TASK TO CARRY OUT
Pictures should be excluded; otherwise, copy every entry exactly.

(Records from a dataset)
......

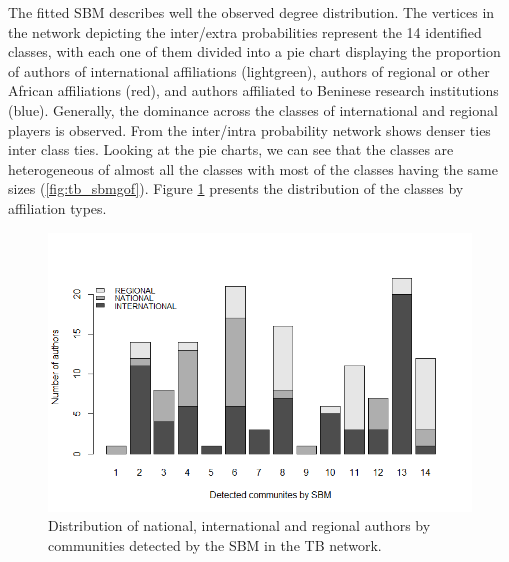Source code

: The fitted SBM describes well the observed degree distribution. The vertices in the network depicting the inter/extra probabilities represent the 14 identified classes, with each one of them divided into a pie chart displaying the proportion of authors of international affiliations (lightgreen), authors of regional or other African affiliations (red), and authors affiliated to Beninese research institutions (blue). Generally, the dominance across the classes of international and regional players is observed. From the inter/intra probability network shows denser ties inter class ties. Looking at the pie charts, we can see that the classes are heterogeneous of almost all the classes with most of the classes having the same sizes (\ref{fig:tb_sbmgof}). Figure \ref{fig:tb_sbmdist} presents the distribution of the classes by affiliation types. \\

\begin{figure}[h!]
\centering
\includegraphics[scale=0.8]{Chapters/tb/statMod/tb_barplot2}
\caption{Distribution of national, international and regional authors by communities detected by the SBM in the TB network.}
\label{fig:tb_sbmdist}
\end{figure}

%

......

TASK SOLUTION
Source code

: The fitted SBM describes well the observed degree distribution. The vertices in the network depicting the inter/extra probabilities represent the 14 identified classes, with each one of them divided into a pie chart displaying the proportion of authors of international affiliations (lightgreen), authors of regional or other African affiliations (red), and authors affiliated to Beninese research institutions (blue). Generally, the dominance across the classes of international and regional players is observed. From the inter/intra probability network shows denser ties inter class ties. Looking at the pie charts, we can see that the classes are heterogeneous of almost all the classes with most of the classes having the same sizes (\ref{fig:tb_sbmgof}). Figure \ref{fig:tb_sbmdist} presents the distribution of the classes by affiliation types. \\

\begin{figure}[h!]
\centering
\includegraphics[scale=0.8]{Chapters/tb/statMod/tb_barplot2}
\caption{Distribution of national, international and regional authors by communities detected by the SBM in the TB network.}
\label{fig:tb_sbmdist}
\end{figure}

%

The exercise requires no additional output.